Star ratings are a bad way to compare products (3)

YOTO: You only try one (product at a time)

academic
research
star ratings
Author

Matt Meister

Published

July 24, 2025

This is the third in a series about star ratings/online reviews. I plan to mainly talk about my own research.

In two previous blogs (1, 2), I argued that star ratings (or online reviews, customer ratings, etc.) are an exceptionally bad way to compare our options as consumers. The simplest reason I gave was that star ratings are not kilograms. Unlike kilograms, there is no standard or objective benchmark against which we can compare ratings. We plainly do not know what a star is.

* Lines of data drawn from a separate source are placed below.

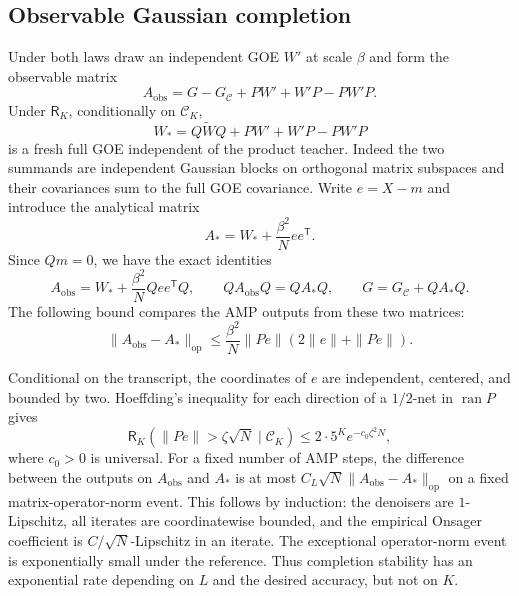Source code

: \documentclass[11pt,reqno]{amsart}
\begin{document}
\subsection{Observable Gaussian completion}
\label{curv:completion}

Under both laws draw an independent GOE $W'$ at scale $\beta$ and form
the observable matrix
\begin{equation*}
             A_{\mathrm{obs}}
             =G-G_{\mathcal C}+PW'+W'P-PW'P.
\end{equation*}
Under $\mathsf R_K$, conditionally on $\mathcal C_K$,
\[
 W_*=Q\widetilde WQ+PW'+W'P-PW'P
\]
is a fresh full GOE independent of the product teacher. Indeed the two
summands are independent Gaussian blocks on orthogonal matrix subspaces
and their covariances sum to the full GOE covariance. Write $e=X-m$ and
introduce the analytical matrix
\begin{equation*}
                       A_*=W_*+\frac{\beta^2}{N}ee^{\mathsf T}.
\end{equation*}
Since $Qm=0$, we have the exact identities
\begin{equation}\label{curv:completion-exact}
 A_{\mathrm{obs}}=W_*+\frac{\beta^2}{N}Qee^{\mathsf T}Q,
 \qquad QA_{\mathrm{obs}}Q=QA_*Q,
 \qquad G=G_{\mathcal C}+QA_*Q.
\end{equation}
The following bound compares the AMP outputs from these two matrices:
\begin{equation}\label{curv:completion-error}
 \|A_{\mathrm{obs}}-A_*\|_{\mathrm{op}}
 \le\frac{\beta^2}{N}\|Pe\|(2\|e\|+\|Pe\|).
\end{equation}

Conditional on the transcript, the coordinates of $e$ are independent,
centered, and bounded by two. Hoeffding's inequality
\cite{boucheron2013concentration} for each direction
of a $1/2$-net in $\operatorname{ran}P$ gives
\begin{equation}\label{curv:product-projection}
 \mathsf R_K(\|Pe\|>\zeta\sqrt N\mid\mathcal C_K)
                  \le 2\cdot5^K e^{-c_0\zeta^2N},
\end{equation}
where $c_0>0$ is universal. For a fixed number of AMP steps, the difference
between the outputs on $A_{\mathrm{obs}}$ and $A_*$ is at most
$C_L\sqrt N\|A_{\mathrm{obs}}-A_*\|_{\mathrm{op}}$ on a fixed
matrix-operator-norm event. This follows by induction: the denoisers are
$1$-Lipschitz, all iterates are coordinatewise bounded, and the empirical
Onsager coefficient is $C/\sqrt N$-Lipschitz in an iterate. The exceptional
operator-norm event is exponentially small under the reference. Thus
completion stability has an exponential rate depending on $L$ and the
desired accuracy, but not on $K$.
\end{document}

But of course stars are not kilograms! What a stupid thing to write.1 Of course we cannot compare ratings to something objective. What would that even mean? Surely, a star rating is a measure of enjoyment. And if more people enjoy something, it should receive higher ratings, and I should like it too!2

I see this argument as the “promise” of star ratings. In theory, a star might be equivalent to a util—a unit of utility or, for those who did not take or do not remember Econ 101, an objective measure of enjoyment.

The previous two posts make a plain argument that star ratings are not clearly a measure of enjoyment; instead, they reflect prior expectations and other things that influence what a person considers to be good or bad when they rate something. This makes it more difficult to argue that a past consumer’s rating will be a good predictor of my own enjoyment, because their ratings are not all about enjoyment.

This post takes a slightly different tact. Even when ratings are about enjoyment, another person’s enjoyment might still be a poor predictor of my own—for reasons I cannot see in their reviews. This is because our experiences are shaped by many different things; us, the product or service, and the environment around us—including all that “the environment” entails. Therefore, how much we enjoy an experience—and how we rate it online—is also dependent on all those same factors.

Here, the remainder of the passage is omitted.